Extracted data entries
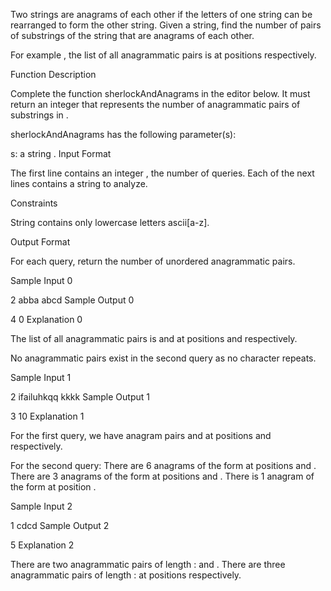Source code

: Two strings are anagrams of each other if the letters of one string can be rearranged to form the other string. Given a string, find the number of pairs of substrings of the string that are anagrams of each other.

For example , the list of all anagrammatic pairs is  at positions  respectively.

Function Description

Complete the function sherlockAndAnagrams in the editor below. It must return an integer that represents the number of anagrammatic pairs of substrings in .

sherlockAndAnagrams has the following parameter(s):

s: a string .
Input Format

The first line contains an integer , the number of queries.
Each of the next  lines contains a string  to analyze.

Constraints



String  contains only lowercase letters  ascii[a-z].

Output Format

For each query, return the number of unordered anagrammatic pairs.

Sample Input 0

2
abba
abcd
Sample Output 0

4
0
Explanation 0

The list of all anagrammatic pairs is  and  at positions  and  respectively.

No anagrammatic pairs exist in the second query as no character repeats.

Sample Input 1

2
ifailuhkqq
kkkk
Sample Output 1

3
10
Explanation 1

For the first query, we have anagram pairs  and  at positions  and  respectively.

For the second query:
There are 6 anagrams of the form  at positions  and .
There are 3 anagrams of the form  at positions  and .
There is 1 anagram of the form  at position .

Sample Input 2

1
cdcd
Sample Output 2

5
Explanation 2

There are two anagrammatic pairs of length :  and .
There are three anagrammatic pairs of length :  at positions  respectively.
--
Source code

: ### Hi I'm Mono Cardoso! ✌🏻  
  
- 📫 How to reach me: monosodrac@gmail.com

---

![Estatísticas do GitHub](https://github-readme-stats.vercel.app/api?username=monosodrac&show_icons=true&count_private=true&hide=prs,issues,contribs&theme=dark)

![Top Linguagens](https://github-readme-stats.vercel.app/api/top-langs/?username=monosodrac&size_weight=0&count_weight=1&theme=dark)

▶ [PROBLEM DETAILS] Your task is to restate, word for word, only those lines above that fall between the line holding "For the first" and the line holding "There are three", inclusive.

▶ [RESPONSE FOR THIS EXERCISE]
For the first query, we have anagram pairs  and  at positions  and  respectively.

For the second query:
There are 6 anagrams of the form  at positions  and .
There are 3 anagrams of the form  at positions  and .
There is 1 anagram of the form  at position .

Sample Input 2

1
cdcd
Sample Output 2

5
Explanation 2

There are two anagrammatic pairs of length :  and .
There are three anagrammatic pairs of length :  at positions  respectively.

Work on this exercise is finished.